The U.S. and its partners, as well and the United Nations, have done everything required of them under the accord. But other circumstances are preventing Iran from gaining the economic benefits it expected under the agreement. One of these is low oil prices. Another is Iran’s internal regulatory and bureaucratic mess. There also remain U.S. financial sanctions against Iran and its banks unrelated to the implementation of the nuclear deal.
With regard to the latter two points, the paper suggests that Iran can enact domestic reforms to being its banking operations in compliance with international standards for anti-money laundering, tax compliance, financial disclosure, capital adequacy, and stopping the financing of terrorism. Reform of Iran’s bureaucratic processes would makes it easier for foreign companies and domestic entrepreneurs to operate. Pursuing more constructive policies that reduce tensions in the Middle East would alleviate concerns that sanctions will once again get worse.

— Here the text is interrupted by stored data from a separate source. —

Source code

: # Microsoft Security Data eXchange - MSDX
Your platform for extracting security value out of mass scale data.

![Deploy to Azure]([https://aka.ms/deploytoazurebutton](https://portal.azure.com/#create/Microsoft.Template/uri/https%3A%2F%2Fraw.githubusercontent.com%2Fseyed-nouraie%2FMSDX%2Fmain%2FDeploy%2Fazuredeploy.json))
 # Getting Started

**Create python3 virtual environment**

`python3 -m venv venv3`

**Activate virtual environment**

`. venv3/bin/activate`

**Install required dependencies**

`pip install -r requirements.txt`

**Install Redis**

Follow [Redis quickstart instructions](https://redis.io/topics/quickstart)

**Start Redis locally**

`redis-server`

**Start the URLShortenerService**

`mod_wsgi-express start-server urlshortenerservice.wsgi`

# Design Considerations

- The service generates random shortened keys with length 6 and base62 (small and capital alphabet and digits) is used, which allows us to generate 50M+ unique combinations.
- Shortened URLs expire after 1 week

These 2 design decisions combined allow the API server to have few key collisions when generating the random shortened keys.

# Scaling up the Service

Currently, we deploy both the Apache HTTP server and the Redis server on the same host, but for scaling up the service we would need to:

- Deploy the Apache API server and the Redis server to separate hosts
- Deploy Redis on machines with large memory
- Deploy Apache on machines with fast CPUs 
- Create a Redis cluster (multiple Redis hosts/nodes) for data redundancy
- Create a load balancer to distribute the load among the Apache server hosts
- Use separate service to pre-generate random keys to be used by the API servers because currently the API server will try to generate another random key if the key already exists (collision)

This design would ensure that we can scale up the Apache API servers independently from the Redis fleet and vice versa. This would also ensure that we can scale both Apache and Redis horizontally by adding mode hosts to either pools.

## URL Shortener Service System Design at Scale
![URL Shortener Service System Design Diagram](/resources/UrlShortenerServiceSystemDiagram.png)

Politically, it would be impossible for the U.S. to reduce residual sanctions on Iran. But the paper suggested there are measures the U.S. government could take. One would be the issuance of guidance the U.S. intends to use in judging foreign due diligence to prevent Iranian bad actors from receiving benefits from increased business. Another would allowing foreign companies to use U.S. business software and services to make it financially possible for them to do business with Iran.
“Ultimately,” the report stated, “time may be the most important element of Iran’s return to a more normal relationship with the international economy. Time will permit Iran’s compliance with its nuclear obligations to continue to be established and international companies and banks to regain their confidence in doing business in the country. Time will also enable Iran to make the kind of regulatory and bureaucratic reforms necessary for the Iranians to have the kind of economy that they appear to
desire…and to develop the political will to make the necessary changes at home.”
But time appears not to be on the side of Iranian leaders. They are facing “claims that they were suckered in their negotiations with the United States.” “The trick, therefore,” the report concluded, “will be to ensure that Iran is able to make more progress, even if halting, in its reintegration into the global economy and the rigorous monitoring of its progress.”